After a year of active-duty service in Afghanistan, Walker, 32, was looking forward to heading back to the East Hall home he shares with his wife and their four children, ages 3, 8, 11 and 13.
He returned stateside last week from his second overseas combat deployment with Charlie Company, part of Georgia’s 48th Infantry Brigade, 1st Battalion, 121st Infantry. The couple was at Fort Stewart near Savannah Wednesday doing some last-minute shopping on the base before making the four-and-a-half-hour drive back to Hall County, where the soldier planned on taking some hard-earned R&R.
“I was looking forward to kicking my feet up on the coffee table and watching some movies,” Walker said.
Instead, he got a frantic phone call from his sister-in-law saying his home was on fire.
By the time the Walkers got back, their mobile home was essentially a total loss, with smoke and water damage throughout. No one was hurt. Hall County fire officials believe the fire started in a clothes dryer.
The Walkers lost nearly all their belongings.
“We’re hanging in there,” Michael Walker said this week. “Stuff happens, sometimes it just happens at the wrong time.”
The misfortune befalling a man just returning from service to his country has not gone unnoticed.
“I know the community will step in and help,” said Tresa Reagan Burnette, a close friend of Kim Walker who has known the couple since their days at East Hall High School. “It’s amazing when something like this happens how friends and total strangers will step in and help.

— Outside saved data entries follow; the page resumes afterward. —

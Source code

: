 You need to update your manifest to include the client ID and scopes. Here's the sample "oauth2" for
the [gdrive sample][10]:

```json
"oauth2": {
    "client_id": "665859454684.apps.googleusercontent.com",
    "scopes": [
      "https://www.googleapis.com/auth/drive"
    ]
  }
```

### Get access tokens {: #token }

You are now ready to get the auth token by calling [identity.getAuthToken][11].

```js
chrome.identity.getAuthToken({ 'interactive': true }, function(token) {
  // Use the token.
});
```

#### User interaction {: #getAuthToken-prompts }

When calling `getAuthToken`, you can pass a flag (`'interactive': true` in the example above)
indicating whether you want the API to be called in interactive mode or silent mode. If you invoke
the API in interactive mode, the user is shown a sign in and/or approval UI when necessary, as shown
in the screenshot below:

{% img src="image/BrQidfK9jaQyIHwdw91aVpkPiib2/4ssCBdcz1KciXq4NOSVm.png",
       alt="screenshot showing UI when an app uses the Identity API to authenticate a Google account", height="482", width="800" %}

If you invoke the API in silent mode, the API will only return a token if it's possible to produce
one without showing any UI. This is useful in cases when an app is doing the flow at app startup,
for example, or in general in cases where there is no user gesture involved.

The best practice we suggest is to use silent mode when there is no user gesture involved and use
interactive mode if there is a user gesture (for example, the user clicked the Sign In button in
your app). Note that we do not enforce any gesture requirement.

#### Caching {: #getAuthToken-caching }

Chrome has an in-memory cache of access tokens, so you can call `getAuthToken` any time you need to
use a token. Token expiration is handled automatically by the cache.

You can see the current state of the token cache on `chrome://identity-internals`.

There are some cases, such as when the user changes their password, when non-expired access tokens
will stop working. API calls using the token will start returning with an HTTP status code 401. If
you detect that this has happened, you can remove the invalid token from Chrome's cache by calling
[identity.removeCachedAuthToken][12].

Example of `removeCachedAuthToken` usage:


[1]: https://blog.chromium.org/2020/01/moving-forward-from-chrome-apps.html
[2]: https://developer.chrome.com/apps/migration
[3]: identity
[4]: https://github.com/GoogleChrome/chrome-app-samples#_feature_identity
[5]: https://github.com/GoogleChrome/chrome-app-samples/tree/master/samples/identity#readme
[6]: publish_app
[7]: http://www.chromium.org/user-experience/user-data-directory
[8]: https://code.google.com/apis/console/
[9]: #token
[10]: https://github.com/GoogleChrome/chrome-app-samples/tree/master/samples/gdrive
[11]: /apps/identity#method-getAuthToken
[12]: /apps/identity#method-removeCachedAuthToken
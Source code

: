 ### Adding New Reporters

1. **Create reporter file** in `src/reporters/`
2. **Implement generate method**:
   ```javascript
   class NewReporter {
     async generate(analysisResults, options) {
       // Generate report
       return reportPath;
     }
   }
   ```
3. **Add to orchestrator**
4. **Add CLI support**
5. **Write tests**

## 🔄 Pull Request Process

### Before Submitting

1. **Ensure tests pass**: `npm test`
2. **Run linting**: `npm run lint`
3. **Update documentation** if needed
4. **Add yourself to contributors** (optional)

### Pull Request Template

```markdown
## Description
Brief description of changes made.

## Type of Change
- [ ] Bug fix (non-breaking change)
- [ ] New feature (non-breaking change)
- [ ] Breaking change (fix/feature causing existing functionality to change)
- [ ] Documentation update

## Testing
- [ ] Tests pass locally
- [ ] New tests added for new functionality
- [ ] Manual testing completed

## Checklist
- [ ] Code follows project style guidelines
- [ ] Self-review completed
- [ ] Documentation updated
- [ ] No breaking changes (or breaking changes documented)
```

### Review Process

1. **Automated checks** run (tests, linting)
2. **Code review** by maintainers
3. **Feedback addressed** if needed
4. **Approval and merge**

They’re not alone – people are there for them.”
Burnette has helped set up a bank account at Wachovia for donations to the Walkers, who are temporarily staying with the soldier’s in-laws next door.
Michael Walker said he’s looking at having the trailer hauled off and building on the land later.
“There’s nothing concrete,” he said. “Right now I’ve got to worry about getting a job.”
Walker may not have had the perfect homecoming, but he’s still glad that a long, hot and gruelling deployment is complete.
“This doesn’t change the fact that I’m happy to be home,” Walker said. “Nobody’s hurt, so that’s all that matters.”